[Extracted data entries]
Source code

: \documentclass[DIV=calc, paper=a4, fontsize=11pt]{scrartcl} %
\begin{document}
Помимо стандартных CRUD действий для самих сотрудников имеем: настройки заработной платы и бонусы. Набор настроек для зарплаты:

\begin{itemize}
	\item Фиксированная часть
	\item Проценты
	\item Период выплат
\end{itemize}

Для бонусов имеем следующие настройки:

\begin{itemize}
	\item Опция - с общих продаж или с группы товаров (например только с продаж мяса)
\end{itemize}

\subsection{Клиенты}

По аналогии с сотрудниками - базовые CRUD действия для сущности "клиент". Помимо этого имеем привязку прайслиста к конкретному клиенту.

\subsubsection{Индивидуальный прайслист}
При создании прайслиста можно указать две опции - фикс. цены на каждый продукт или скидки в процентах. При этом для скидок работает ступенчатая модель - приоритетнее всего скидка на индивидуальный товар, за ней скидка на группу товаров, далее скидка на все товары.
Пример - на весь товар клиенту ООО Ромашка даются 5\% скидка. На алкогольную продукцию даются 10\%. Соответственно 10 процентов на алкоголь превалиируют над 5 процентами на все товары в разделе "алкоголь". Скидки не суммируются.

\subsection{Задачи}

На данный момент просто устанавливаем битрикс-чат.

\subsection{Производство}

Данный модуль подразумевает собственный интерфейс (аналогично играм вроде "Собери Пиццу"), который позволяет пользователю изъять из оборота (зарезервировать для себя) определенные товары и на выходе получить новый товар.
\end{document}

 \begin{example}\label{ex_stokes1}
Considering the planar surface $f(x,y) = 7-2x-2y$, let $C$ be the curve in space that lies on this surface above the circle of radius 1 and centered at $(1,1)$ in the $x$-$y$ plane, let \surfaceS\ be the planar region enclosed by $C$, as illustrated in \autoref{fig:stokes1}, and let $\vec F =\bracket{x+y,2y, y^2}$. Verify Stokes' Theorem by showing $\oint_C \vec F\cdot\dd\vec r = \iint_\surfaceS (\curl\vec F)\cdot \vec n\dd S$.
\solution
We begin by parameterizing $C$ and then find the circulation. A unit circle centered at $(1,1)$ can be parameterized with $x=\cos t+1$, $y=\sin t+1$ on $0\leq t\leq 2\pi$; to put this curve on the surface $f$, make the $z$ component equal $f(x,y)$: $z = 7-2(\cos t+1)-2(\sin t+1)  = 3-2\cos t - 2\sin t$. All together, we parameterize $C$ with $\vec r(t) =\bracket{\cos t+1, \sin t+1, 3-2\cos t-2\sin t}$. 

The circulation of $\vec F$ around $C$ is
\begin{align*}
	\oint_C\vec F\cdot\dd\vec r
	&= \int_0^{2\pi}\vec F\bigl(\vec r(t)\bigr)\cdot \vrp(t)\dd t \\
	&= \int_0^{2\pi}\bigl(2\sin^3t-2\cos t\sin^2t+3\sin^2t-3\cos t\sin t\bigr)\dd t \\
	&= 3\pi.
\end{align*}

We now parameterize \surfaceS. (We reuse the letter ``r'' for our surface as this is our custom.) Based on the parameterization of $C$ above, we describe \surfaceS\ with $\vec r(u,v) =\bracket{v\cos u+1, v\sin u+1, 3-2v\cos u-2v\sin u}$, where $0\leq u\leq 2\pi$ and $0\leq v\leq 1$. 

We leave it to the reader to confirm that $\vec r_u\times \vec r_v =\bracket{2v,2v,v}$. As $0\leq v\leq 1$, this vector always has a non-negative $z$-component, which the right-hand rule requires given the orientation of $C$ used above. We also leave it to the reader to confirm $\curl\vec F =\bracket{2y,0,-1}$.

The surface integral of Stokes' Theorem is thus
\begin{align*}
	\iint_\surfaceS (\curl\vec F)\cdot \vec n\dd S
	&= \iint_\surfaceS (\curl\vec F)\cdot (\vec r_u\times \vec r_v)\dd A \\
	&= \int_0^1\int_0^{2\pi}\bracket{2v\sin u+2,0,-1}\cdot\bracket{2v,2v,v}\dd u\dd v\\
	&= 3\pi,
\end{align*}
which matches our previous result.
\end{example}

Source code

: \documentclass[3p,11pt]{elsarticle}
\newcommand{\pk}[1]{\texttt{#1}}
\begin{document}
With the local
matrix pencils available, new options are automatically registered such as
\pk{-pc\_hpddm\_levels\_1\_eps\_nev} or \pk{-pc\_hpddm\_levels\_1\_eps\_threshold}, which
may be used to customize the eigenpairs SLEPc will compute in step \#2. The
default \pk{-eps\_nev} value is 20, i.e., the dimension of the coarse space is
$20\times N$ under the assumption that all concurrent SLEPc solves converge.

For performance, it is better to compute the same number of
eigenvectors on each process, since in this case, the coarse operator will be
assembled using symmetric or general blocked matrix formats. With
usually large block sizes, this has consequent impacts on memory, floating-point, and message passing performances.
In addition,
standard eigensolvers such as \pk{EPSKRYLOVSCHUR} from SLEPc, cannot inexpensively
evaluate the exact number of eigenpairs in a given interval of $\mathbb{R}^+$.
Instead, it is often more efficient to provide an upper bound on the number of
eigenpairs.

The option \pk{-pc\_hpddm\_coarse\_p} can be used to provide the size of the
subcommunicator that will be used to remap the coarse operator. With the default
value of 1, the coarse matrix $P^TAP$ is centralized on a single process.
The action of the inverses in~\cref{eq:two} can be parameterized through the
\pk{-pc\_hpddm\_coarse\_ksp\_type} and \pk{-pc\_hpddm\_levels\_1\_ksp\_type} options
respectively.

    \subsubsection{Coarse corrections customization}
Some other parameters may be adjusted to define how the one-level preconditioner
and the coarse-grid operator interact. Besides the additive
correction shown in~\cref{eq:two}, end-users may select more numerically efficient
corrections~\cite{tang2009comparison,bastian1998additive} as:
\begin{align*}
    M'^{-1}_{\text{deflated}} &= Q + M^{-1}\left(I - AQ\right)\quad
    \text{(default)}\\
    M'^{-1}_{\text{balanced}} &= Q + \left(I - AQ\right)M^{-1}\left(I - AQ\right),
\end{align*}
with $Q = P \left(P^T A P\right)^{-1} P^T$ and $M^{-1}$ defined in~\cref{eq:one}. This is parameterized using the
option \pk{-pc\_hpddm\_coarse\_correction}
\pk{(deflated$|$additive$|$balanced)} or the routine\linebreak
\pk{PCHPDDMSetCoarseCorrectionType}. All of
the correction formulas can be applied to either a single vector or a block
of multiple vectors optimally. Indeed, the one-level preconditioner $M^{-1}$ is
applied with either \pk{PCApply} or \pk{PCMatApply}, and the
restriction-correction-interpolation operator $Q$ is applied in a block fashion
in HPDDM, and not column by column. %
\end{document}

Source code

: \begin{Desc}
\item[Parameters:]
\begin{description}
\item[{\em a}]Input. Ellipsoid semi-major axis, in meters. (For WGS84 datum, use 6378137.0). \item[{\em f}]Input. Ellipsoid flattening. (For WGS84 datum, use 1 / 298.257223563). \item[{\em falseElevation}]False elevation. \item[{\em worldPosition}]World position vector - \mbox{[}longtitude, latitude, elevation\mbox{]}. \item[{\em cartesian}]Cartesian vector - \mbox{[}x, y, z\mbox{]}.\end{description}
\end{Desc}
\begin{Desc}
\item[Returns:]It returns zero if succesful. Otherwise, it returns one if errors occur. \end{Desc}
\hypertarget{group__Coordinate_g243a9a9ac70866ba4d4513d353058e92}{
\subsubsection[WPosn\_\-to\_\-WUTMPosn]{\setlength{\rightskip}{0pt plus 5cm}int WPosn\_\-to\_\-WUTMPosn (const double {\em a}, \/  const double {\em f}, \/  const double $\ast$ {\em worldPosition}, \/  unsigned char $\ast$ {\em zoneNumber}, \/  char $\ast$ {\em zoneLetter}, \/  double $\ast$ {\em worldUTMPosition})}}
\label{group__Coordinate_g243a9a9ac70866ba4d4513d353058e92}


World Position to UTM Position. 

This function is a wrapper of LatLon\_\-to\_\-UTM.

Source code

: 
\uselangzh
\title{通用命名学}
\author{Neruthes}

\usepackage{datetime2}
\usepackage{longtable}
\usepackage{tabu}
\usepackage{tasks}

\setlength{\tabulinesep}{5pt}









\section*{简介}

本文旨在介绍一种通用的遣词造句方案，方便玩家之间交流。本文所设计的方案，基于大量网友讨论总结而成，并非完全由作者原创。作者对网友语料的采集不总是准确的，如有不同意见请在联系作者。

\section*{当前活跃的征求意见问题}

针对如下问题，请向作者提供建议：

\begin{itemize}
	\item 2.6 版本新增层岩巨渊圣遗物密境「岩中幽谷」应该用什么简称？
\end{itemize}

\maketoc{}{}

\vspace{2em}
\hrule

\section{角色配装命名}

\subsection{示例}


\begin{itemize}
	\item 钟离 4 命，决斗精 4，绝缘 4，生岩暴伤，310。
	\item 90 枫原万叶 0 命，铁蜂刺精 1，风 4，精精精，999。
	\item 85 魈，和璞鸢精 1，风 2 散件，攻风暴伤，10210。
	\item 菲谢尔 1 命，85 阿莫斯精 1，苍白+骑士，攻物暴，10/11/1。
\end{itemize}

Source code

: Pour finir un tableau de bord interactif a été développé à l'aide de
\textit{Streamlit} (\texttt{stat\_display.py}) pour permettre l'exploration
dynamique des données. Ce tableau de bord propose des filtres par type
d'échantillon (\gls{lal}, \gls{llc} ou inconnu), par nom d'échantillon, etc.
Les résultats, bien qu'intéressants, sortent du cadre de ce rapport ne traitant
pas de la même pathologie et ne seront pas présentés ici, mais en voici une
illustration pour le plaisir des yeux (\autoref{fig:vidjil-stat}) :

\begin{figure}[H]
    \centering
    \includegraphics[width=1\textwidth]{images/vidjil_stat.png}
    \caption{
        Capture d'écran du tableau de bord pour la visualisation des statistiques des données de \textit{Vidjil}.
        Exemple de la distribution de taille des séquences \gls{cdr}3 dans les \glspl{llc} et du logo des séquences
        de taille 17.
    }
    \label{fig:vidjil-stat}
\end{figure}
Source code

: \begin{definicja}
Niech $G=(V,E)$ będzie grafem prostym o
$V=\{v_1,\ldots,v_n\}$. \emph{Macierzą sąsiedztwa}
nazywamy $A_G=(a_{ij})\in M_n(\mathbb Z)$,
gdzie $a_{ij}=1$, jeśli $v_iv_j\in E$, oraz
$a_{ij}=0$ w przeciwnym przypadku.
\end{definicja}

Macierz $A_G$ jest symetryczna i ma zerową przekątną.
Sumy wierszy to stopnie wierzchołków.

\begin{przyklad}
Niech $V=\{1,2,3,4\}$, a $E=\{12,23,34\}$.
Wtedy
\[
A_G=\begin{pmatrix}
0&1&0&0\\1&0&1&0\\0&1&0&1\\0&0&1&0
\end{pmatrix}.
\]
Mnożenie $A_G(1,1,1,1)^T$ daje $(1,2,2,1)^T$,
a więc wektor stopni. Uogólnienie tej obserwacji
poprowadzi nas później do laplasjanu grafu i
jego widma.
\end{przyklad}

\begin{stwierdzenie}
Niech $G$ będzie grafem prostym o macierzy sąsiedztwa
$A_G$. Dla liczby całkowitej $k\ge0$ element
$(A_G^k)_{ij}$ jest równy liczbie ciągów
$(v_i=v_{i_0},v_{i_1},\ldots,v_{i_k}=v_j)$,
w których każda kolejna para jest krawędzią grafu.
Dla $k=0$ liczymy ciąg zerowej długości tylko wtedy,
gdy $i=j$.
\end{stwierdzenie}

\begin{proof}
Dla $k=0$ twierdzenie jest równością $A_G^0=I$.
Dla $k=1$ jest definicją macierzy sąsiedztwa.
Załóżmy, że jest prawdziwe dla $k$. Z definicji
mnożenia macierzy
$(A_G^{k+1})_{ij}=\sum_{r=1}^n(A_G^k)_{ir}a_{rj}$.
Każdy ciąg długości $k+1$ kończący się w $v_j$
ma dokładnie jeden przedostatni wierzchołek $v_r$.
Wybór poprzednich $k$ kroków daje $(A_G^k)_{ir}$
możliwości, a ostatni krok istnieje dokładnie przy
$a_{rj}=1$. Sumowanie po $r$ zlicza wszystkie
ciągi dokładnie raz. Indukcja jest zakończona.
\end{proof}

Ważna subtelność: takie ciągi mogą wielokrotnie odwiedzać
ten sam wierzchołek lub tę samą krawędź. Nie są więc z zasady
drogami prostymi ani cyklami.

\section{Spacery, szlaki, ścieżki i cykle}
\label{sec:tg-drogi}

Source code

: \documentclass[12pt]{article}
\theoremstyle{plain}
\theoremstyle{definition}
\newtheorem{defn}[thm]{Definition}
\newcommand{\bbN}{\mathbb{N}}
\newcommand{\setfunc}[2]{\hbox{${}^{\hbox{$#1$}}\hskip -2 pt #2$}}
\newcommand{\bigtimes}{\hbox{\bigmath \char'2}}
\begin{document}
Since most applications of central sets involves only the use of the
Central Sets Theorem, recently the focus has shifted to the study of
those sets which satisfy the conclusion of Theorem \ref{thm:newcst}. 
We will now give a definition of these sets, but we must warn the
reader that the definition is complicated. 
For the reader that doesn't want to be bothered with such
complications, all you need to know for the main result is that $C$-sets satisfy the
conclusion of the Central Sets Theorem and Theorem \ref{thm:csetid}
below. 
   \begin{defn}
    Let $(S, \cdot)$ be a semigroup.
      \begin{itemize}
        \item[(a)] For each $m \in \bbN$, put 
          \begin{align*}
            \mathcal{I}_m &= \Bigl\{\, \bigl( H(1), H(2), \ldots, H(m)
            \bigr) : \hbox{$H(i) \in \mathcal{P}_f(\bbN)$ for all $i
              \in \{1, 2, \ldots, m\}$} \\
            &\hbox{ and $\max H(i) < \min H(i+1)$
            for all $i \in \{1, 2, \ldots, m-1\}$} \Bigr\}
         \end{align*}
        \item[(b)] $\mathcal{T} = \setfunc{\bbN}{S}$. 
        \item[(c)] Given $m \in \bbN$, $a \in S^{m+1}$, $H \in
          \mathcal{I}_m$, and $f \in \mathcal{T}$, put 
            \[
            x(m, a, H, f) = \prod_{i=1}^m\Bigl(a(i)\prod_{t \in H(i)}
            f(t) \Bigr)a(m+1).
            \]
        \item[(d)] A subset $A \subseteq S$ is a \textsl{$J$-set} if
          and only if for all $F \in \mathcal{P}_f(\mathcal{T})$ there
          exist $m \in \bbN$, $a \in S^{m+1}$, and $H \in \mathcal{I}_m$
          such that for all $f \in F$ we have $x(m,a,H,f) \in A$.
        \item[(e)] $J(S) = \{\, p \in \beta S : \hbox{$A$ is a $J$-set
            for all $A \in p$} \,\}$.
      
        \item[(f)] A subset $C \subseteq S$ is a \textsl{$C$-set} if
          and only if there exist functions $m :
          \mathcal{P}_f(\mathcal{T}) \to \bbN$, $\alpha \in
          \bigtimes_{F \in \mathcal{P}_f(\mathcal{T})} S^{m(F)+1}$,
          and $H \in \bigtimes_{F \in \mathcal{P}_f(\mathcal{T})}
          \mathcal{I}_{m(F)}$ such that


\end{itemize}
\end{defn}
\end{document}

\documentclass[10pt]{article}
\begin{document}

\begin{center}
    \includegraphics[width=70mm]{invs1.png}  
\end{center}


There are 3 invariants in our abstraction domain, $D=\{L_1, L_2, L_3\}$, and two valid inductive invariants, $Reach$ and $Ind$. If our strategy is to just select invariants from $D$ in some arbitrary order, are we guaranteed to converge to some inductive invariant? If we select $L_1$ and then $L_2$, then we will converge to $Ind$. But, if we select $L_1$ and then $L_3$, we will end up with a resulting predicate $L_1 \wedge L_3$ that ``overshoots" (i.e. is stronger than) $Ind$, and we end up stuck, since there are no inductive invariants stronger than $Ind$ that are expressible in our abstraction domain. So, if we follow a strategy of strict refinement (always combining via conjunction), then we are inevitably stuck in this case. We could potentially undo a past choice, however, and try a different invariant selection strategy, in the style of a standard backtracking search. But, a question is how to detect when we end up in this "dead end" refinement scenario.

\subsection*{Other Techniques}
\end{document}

Assigned task: Count up the lines of the data that include "товаров". Reply with a number only.

Expected answer: 2